Wednesday, September 23, 2009

Extending sudo credentials

If you use sudo for, e.g. pkgsrc's just-in-time su, you may have often bitten by the problem that some compilations are slow and the build process stops right in the middle to ask you for a root password. If you go away while the system compiles, you'll be frustrated when you come back, as the process may still well be at the very beginning.

This happens because, unless disabled by the system administrator, your sudo credentials last for 5 minutes. If you hadn't used sudo for those 5 minutes, it will ask you for your password again. A simple workaround for the problem is to automatically renew your credentials, say, every 2 minutes. You can do this by running the following command (from the same console you are using later on!) right before starting a pkgsrc build:
$ ( while :; do sudo -v; sleep 120; done ) &

2 comments:

mirabilos said...

Excuse me, but you, as a BSD developer,
please can’t tell me you didn’t RTFM
for about three minutes – sudoers(5) –
to discover the timestamp_timeout op-
tion, right?
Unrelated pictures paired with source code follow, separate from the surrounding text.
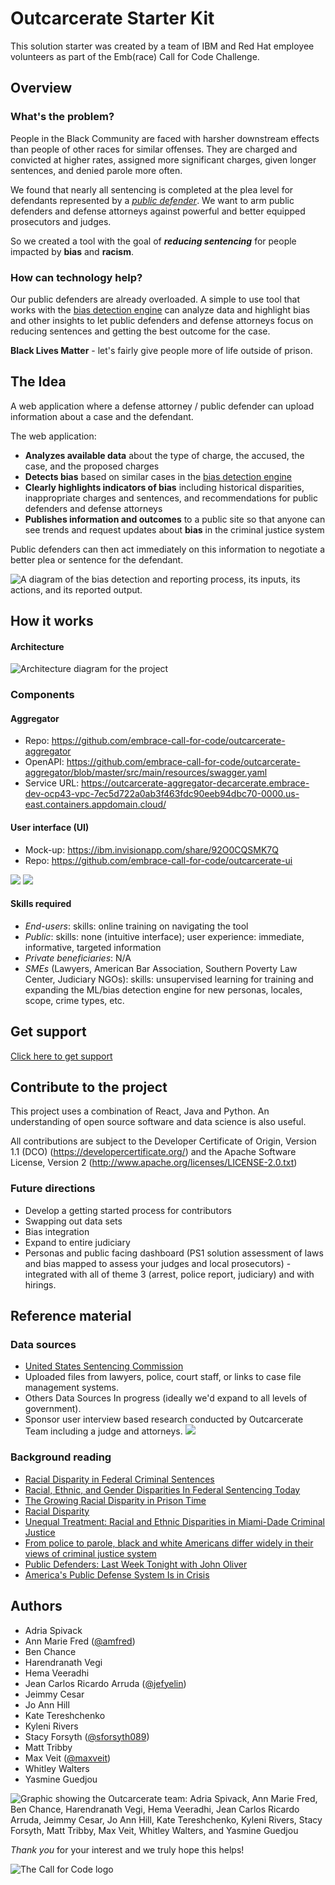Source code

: # Outcarcerate Starter Kit

This solution starter was created by a team of IBM and Red Hat employee volunteers as part of the Emb(race) Call for Code Challenge.

##  Overview

### What's the problem?

People in the Black Community are faced with harsher downstream effects than people of other races for similar offenses. They are charged and convicted at higher rates, assigned more significant charges, given longer sentences, and denied parole more often.

We found that nearly all sentencing is completed at the plea level for defendants represented by a [*public defender*](https://www.youtube.com/watch?v=xqLE4ryWMX4).  We want to arm public defenders and defense attorneys against powerful and better equipped prosecutors and judges.

So we created a tool with the goal of ***reducing sentencing*** for people impacted by **bias** and **racism**.

### How can technology help?

Our public defenders are already overloaded. A simple to use tool that works with the [bias detection engine](https://github.com/embrace-call-for-code/bias-detection-engine) can analyze data and highlight bias and other insights to let public defenders and defense attorneys focus on reducing sentences and getting the best outcome for the case.

**Black Lives Matter** - let's fairly give people more of life outside of prison.

## The Idea

A web application where a defense attorney / public defender can upload information about a case and the defendant.

The web application:

* **Analyzes available data** about the type of charge, the accused, the case, and the proposed charges
* **Detects bias** based on similar cases in the [bias detection engine](https://github.com/embrace-call-for-code/bias-detection-engine)
* **Clearly highlights indicators of bias** including historical disparities, inappropriate charges and sentences, and recommendations for public defenders and defense attorneys
* **Publishes information and outcomes** to a public site so that anyone can see trends and request updates about **bias** in the criminal justice system

Public defenders can then act immediately on this information to negotiate a better plea or sentence for the defendant.

![A diagram of the bias detection and reporting process, its inputs, its actions, and its reported output.](https://github.com/embrace-call-for-code/outcarcerate-docs/blob/master/Bias%20Detection.png)

## How it works

#### Architecture
<!-- Ideally some text in here about what happens would be helpful. -->

![Architecture diagram for the project](https://raw.githubusercontent.com/embrace-call-for-code/outcarcerate-docs/master/architecture.png)

### Components

#### Aggregator
* Repo: https://github.com/embrace-call-for-code/outcarcerate-aggregator
* OpenAPI: https://github.com/embrace-call-for-code/outcarcerate-aggregator/blob/master/src/main/resources/swagger.yaml
* Service URL: https://outcarcerate-aggregator-decarcerate.embrace-dev-ocp43-vpc-7ec5d722a0ab3f463fdc90eeb94dbc70-0000.us-east.containers.appdomain.cloud/

#### User interface (UI)
*  Mock-up: https://ibm.invisionapp.com/share/92O0CQSMK7Q
*  Repo: https://github.com/embrace-call-for-code/outcarcerate-ui

![](https://github.com/embrace-call-for-code/outcarcerate-docs/blob/master/UI%20Example.png)
![](https://github.com/embrace-call-for-code/outcarcerate-docs/blob/master/UIexample2.png)


#### Skills required

<!-- Moved developer skills to the contributor section -->
* *End-users*:  skills: online training on navigating the tool
* *Public*: skills:  none (intuitive interface); user experience:  immediate, informative, targeted information
* *Private beneficiaries*:  N/A
* *SMEs* (Lawyers, American Bar Association, Southern Poverty Law Center, Judiciary NGOs):  skills:  unsupervised learning for training and expanding the ML/bias detection engine for new personas, locales, scope, crime types, etc.

## Get support

[Click here to get support](https://github.com/Call-for-Code/Embrace-Judicial-Reform/blob/main/SUPPORT.md)

## Contribute to the project

This project uses a combination of React, Java and Python. An understanding of open source software and data science is also useful.

All contributions are subject to the Developer Certificate of Origin, Version 1.1 (DCO) (https://developercertificate.org/) and the Apache Software License, Version 2 (http://www.apache.org/licenses/LICENSE-2.0.txt)

### Future directions

* Develop a getting started process for contributors
* Swapping out data sets
* Bias integration
* Expand to entire judiciary
* Personas and public facing dashboard (PS1 solution assessment of laws and bias mapped to assess your judges and local prosecutors) - integrated with all of theme 3 (arrest, police report, judiciary) and with hirings.
<!-- This doesn't make a lot of sense, can you add more details? -->


## Reference material

### Data sources

*  [United States Sentencing Commission](https://ida.ussc.gov/analytics/saw.dll?Dashboard)
* Uploaded files from lawyers, police, court staff, or links to case file management systems.
* Others Data Sources In progress (ideally we'd expand to all levels of government).
* Sponsor user interview based research conducted by Outcarcerate Team including a judge and attorneys.
![](https://github.com/embrace-call-for-code/outcarcerate-docs/blob/master/ToBePD.png)


### Background reading

* [Racial Disparity in Federal Criminal Sentences](https://repository.law.umich.edu/cgi/viewcontent.cgi?article=2413&context=articles)
* [Racial, Ethnic, and Gender Disparities In Federal Sentencing Today](https://www.ussc.gov/sites/default/files/pdf/research-and-publications/research-projects-and-surveys/miscellaneous/15-year-study/chap4.pdf)
* [The Growing Racial Disparity in Prison Time](https://www.themarshallproject.org/2019/12/03/the-growing-racial-disparity-in-prison-time)
* [Racial Disparity](https://www.sentencingproject.org/issues/racial-disparity/)
* [Unequal Treatment: Racial and Ethnic Disparities in Miami-Dade Criminal Justice](https://www.aclufl.org/sites/default/files/6440miamidadedisparities20180715spreads.pdf)
* [From police to parole, black and white Americans differ widely in their views of criminal justice system](https://www.pewresearch.org/fact-tank/2019/05/21/from-police-to-parole-black-and-white-americans-differ-widely-in-their-views-of-criminal-justice-system/)
* [Public Defenders: Last Week Tonight with John Oliver ](https://www.youtube.com/watch?v=USkEzLuzmZ4)
* [America's Public Defense System Is in Crisis](https://www.youtube.com/watch?v=xqLE4ryWMX4)


## Authors
<!-- Authors, please do add your GitHub/LinkedIn/IBM permalinks here. I added the GitHub profiles of those who committed directly to the outcarcerate repos. -->

* Adria Spivack
* Ann Marie Fred ([@amfred](https://github.com/amfred))
* Ben Chance
* Harendranath Vegi
* Hema Veeradhi
* Jean Carlos Ricardo Arruda ([@jefyelin](https://github.com/jefyelin))
* Jeimmy Cesar
* Jo Ann Hill
* Kate Tereshchenko
* Kyleni Rivers
* Stacy Forsyth ([@sforsyth089](https://github.com/sforsyth089))
* Matt Tribby
* Max Veit ([@maxveit](https://github.com/maxveit))
* Whitley Walters
* Yasmine Guedjou

![Graphic showing the Outcarcerate team: Adria Spivack, Ann Marie Fred, Ben Chance, Harendranath Vegi, Hema Veeradhi, Jean Carlos Ricardo Arruda, Jeimmy Cesar, Jo Ann Hill, Kate Tereshchenko, Kyleni Rivers, Stacy Forsyth, Matt Tribby, Max Veit, Whitley Walters, and Yasmine Guedjou](https://github.com/embrace-call-for-code/outcarcerate-docs/blob/master/OutcarcerateTeam.png)


*Thank you* for your interest and we truly hope this helps!

![The Call for Code logo](https://github.com/embrace-call-for-code/outcarcerate-docs/blob/master/Call%20for%20Code.png)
Please say it isn’t.

Your workaround is really more of a
würgaround and certainly doesn’t help
in getting sudo accepted more widely.

Just sudo visudo, then add lines like
this ↓ then save and exit. This will
give you unlimited timeouts. (Note: on
e.g. Kunterbuntu systems you’ll also
need to disable tty tickets.)

Defaults passwd_timeout=0
Defaults timestamp_timeout=-1

Julio Merino said...

Looks like I didn't make it clear. Yes, the system administrator can change the default, but I don't want to.

You certainly don't want to raise the timeout to many hours (covering the longest possible compilation that you'll do), as doing that is almost like not setting any timeout at all. So running the command I shown is only a temporary measure for a specific situation without having to change the defaults.